Niccolò Cannone: ricevitore solido in rimessa laterale, presenza di sostanza in difesa, dove è sembrato alzare la qualità e l’intensità della sua performance rispetto alla chiusura del Sei Nazioni, Cannone è stato anche il ball carrier più utilizzato dagli azzurri (11 palloni portati), tenendo alta l’efficacia delle sue cariche per gran parte della partita, mostrando così grandi miglioramenti – sia in attacco che in difesa – su una delle sue lacune: il calo di incisività delle sue azioni nel corso della gara, che ieri non si è minimamente presentato.

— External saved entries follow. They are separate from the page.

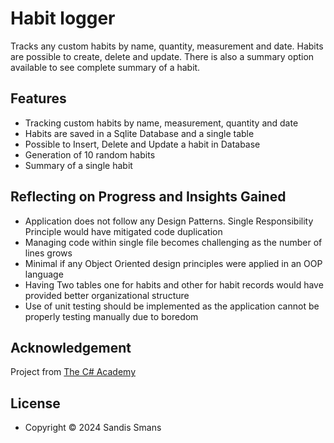 # Habit logger
Tracks any custom habits by name, quantity, measurement and date. Habits are
possible to create, delete and update. There is also a summary option available to see complete summary of a habit.

## Features
* Tracking custom habits by name, measurement, quantity and date
* Habits are saved in a Sqlite Database and a single table
* Possible to Insert, Delete and Update a habit in Database
* Generation of 10 random habits
* Summary of a single habit

## Reflecting on Progress and Insights Gained

* Application does not follow any Design Patterns. Single Responsibility Principle would have mitigated code duplication
* Managing code within single file becomes challenging as the number of lines grows
* Minimal if any Object Oriented design principles were applied in an OOP language
* Having Two tables one for habits and other for habit records would have provided better organizational structure
* Use of unit testing should be implemented as the application cannot be properly testing manually due to boredom

## Acknowledgement

Project from [The C# Academy](https://thecsharpacademy.com/)

## License

* Copyright &copy; 2024 Sandis Smans
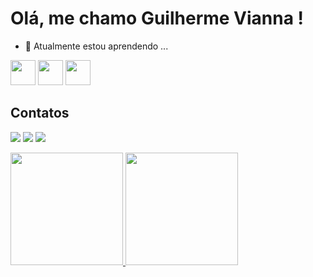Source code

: 
# Olá, me chamo Guilherme Vianna ! 

- 🌱 Atualmente estou aprendendo ...
<img loading="lazy" src="https://cdn.jsdelivr.net/gh/devicons/devicon/icons/react/react-original.svg" width="40" height="40"/>
<img loading="lazy" src="https://cdn.jsdelivr.net/gh/devicons/devicon/icons/javascript/javascript-original.svg" width="40" height="40"/>
<img loading="lazy" src="https://cdn.jsdelivr.net/gh/devicons/devicon/icons/androidstudio/androidstudio-original.svg" width="40" height="40"/>

## Contatos
<a href="https://www.instagram.com/guilhermevianna45/" target="_blank"><img loading="lazy" src="https://img.shields.io/badge/-Instagram-%23E4405F?style=for-the-badge&logo=instagram&logoColor=white" target="_blank"></a>
<a href = "mailto:mataveli91@gmail.com"><img loading="lazy" src="https://img.shields.io/badge/Gmail-D14836?style=for-the-badge&logo=gmail&logoColor=white" target="_blank"></a>
<a href="https://www.linkedin.com/in/guilherme-vianna-838053201/" target="_blank"><img loading="lazy" src="https://img.shields.io/badge/-LinkedIn-%230077B5?style=for-the-badge&logo=linkedin&logoColor=white" target="_blank"></a> 
  
<a href="https://github.com/Guilherme-Vianna">
<img loading="lazy" height="180em" src="https://github-readme-stats.vercel.app/api/top-langs/?username=Guilherme-Vianna&layout=compact&langs_count=7&theme=tokyonigh"/>
<img loading="lazy" height="180em" src="https://github-readme-stats.vercel.app/api?username=Guilherme-Vianna&show_icons=true&theme=tokyonigh&include_all_commits=true&count_private=true"/>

Jacopo Trulla: lo ammettiamo. Eravamo scettici sulla scelta di Franco Smith di puntare sull’ex Valsugana, dal primo minuto, a numero 14, soprattutto relativamente alla sua consistenza difensiva, sia in termini di letture e posizionamento, sia per quanto concerne l’efficacia al placcaggio sul proscenio internazionale. Pronti via, e l’estremo del Calvisano porta un tackle notevole su van der Merwe, che come prevedibile si rivelerà il giocatore più pericoloso degli scozzesi palla in mano, andando però a lavorare per lo più a lavorare lontano dalla zona di pertinenza dell’ala italiana. Calatosi con costrutto nel contesto dei test match, è piuttosto puntuale, pur senza strafare.

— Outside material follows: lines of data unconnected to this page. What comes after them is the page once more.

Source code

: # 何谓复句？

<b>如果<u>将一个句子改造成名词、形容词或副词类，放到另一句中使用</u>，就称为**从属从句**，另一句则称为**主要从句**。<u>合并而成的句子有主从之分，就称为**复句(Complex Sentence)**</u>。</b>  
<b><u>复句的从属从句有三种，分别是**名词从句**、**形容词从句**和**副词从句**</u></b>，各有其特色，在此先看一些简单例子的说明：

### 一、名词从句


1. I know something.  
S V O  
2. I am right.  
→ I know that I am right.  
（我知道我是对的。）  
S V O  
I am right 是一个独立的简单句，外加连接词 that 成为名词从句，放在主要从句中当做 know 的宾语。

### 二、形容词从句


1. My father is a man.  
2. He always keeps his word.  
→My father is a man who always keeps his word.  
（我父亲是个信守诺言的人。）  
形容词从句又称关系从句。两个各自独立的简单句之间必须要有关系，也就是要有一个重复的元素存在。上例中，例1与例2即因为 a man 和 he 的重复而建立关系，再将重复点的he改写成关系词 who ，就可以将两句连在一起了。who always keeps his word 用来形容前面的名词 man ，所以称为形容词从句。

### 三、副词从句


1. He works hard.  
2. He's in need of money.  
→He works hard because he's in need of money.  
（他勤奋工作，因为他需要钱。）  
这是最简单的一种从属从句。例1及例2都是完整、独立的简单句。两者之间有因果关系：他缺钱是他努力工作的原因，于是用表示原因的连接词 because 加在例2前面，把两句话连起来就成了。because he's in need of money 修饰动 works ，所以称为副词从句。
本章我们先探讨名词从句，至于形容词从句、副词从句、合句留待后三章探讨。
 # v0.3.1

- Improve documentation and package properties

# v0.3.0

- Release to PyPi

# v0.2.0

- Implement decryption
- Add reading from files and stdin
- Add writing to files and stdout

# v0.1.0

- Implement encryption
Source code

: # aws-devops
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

Matteo Minozzi: Non è al meglio, e si vede, soprattutto su un paio di sbavature difensive. E’ un giocatore formidabile per fiuto realizzativo e capacità di porre quesiti alla difesa avversaria, anche sul palcoscenico internazionale, e si vede al quadrato, pure in una giornata non memorabile. Mette il sigillo sulla meta, ed imbastisce almeno altri due contrattacchi oltremodo insidiosi. Roba per pochi.

Chi scende?

Jake Polledri: Probabilmente il miglior azzurro in assoluto nell’ultimo biennio, prima dell’infortunio al ginocchio, al minuto 66′, ha vissuto una gara meno brillante del solito. Già con la prima meta scozzese almeno in parte sulla coscienza, in collaborazione con Violi, è suo malgrado protagonista del turning point negativo del match per l’Italia, quando con gli azzurri in attacco sui 5 metri decide di forzare un grubber totalmente senza grande senso, quando con più pazienza l’Italia avrebbe potuto andare a marcare pesante. Sulla successiva azione scozzese, quella che porta alla terza meta, proprio a pochi istanti dal suo problema fisico, è quantomeno rivedibile sul placcaggio a Thomson in zona rossa, con l’8 rivale che arriva sin nei 5 metri, mettendo in grossa difficoltà la difesa azzurra, che capitola poche fasi dopo.

Carlo Canna: Prende decisioni condivisibili nella gestione dell’attacco, ma le esecuzioni sono meno accurate di altre volte, ed anche in difesa, in mezzo al campo, fatica più che nelle precedenti uscite sotto Franco Smith. Forse paga dazio anche per il duro confronto diretto con il super Marco Zanon di ieri. Non è una bocciatura, anzi. Ma forse il primo passaggio (quasi) a vuoto da numero 12 azzurro, dopo uscite comunque positive.

Bram Steyn: una delle prove più opache degli ultimi anni, tra Benetton e nazionale, per il terza linea dei Leoni, poco utilizzato in attacco, troppo leggero in difesa.